Thomas Pogge, professor of philosophy and international affairs
at Yale University in the United States, told an audience that
included senior figures from the pharmaceutical industry Thursday
that intellectual property rights rules contribute to the
fact that millions of poor people avoidably die each year from
a lack of effective medicines.
Pogge said people were dying from a lack of locally-available
drugs; a lack of access due to the high prices of patented medicines;
and a lack of research into diseases concentrated among the poor
- a state of affairs he said was morally unacceptable.
He said huge mortality and morbidity rates could be dramatically
lowered by reforming the way the development of new medical treatments
are funded.
Pogges's comments, made to the Federation of European Pharmacological
Societies (EPHAR) 2008 Congress at the University of Manchester,
come as the prickly issue of intellectual property rights emerges
as a hot negotiating topic at world trade talks in Geneva.
A group of more than 100 developing countries led by India want
indigenous knowledge and traditions to be taken into account when
pharmaceutical and other patents are granted, so that poor people
are not forced to pay high prices of medicines that are derived
from existing local knowledge.
Pogge said the creation of a Health Impact Fund (HIF), the details
of which are being worked by an international interdisciplinary
team, could help make the existing intellectual property regime
human-rights compliant.
Proposed as a global agency underwritten by governments, the
HIF would reward the patentee of any new medicine during its first
decade or so, with annual payments proportional to the medicine's
demonstrated global health impact.
Registering a medicine with the Fund would be voluntary and require
a concession affecting its price.

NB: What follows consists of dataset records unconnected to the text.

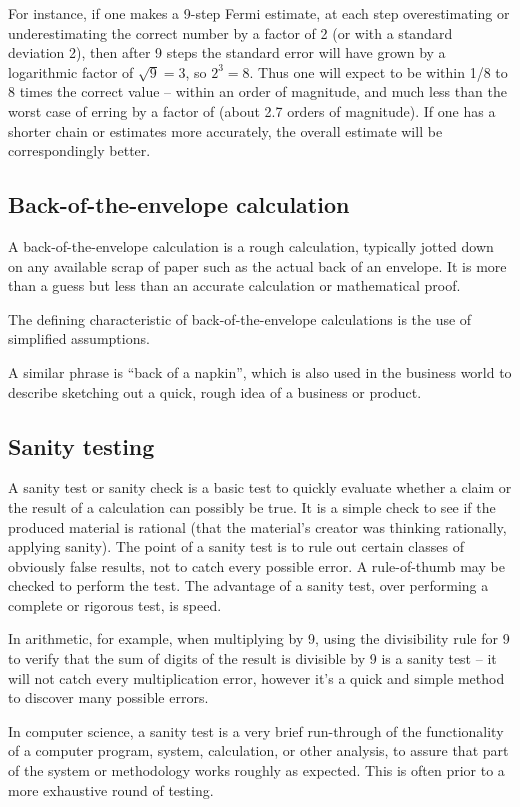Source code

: For instance, if one makes a 9-step Fermi estimate, at each step overestimating or underestimating the correct number by a factor of 2 (or with a standard deviation 2), then after 9 steps the standard error will have grown by a logarithmic factor of $\sqrt{9} = 3$, so $2^3 = 8$. Thus one will expect to be within 1/8 to 8 times the correct value – within an order of magnitude, and much less than the worst case of erring by a factor of (about 2.7 orders of magnitude). If one has a shorter chain or estimates more accurately, the overall estimate will be correspondingly better.


\subsection{Back-of-the-envelope calculation}
A back-of-the-envelope calculation is a rough calculation, typically jotted down on any available scrap of paper such as the actual back of an envelope. It is more than a guess but less than an accurate calculation or mathematical proof.

The defining characteristic of back-of-the-envelope calculations is the use of simplified assumptions.

A similar phrase is ``back of a napkin'', which is also used in the business world to describe sketching out a quick, rough idea of a business or product.


\subsection{Sanity testing}
A sanity test or sanity check is a basic test to quickly evaluate whether a claim or the result of a calculation can possibly be true. It is a simple check to see if the produced material is rational (that the material's creator was thinking rationally, applying sanity). The point of a sanity test is to rule out certain classes of obviously false results, not to catch every possible error. A rule-of-thumb may be checked to perform the test. The advantage of a sanity test, over performing a complete or rigorous test, is speed.

In arithmetic, for example, when multiplying by 9, using the divisibility rule for 9 to verify that the sum of digits of the result is divisible by 9 is a sanity test -- it will not catch every multiplication error, however it's a quick and simple method to discover many possible errors.

In computer science, a sanity test is a very brief run-through of the functionality of a computer program, system, calculation, or other analysis, to assure that part of the system or methodology works roughly as expected. This is often prior to a more exhaustive round of testing.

Pogge says this would give innovators
the opportunity to forego monopoly rents in favour of an
alternative path that would provide ample rewards for the development
of new high-impact medicines without excluding the poor from their
use.
The main responsibility for change lies with politicians
and citizens. But pharmaceutical companies are also citizens,
and they play a significant role in the political process of most
societies. They lobby a lot. And here I do see fault. They lobby
for holding the line on a status quo that is simply morally unacceptable,
he said.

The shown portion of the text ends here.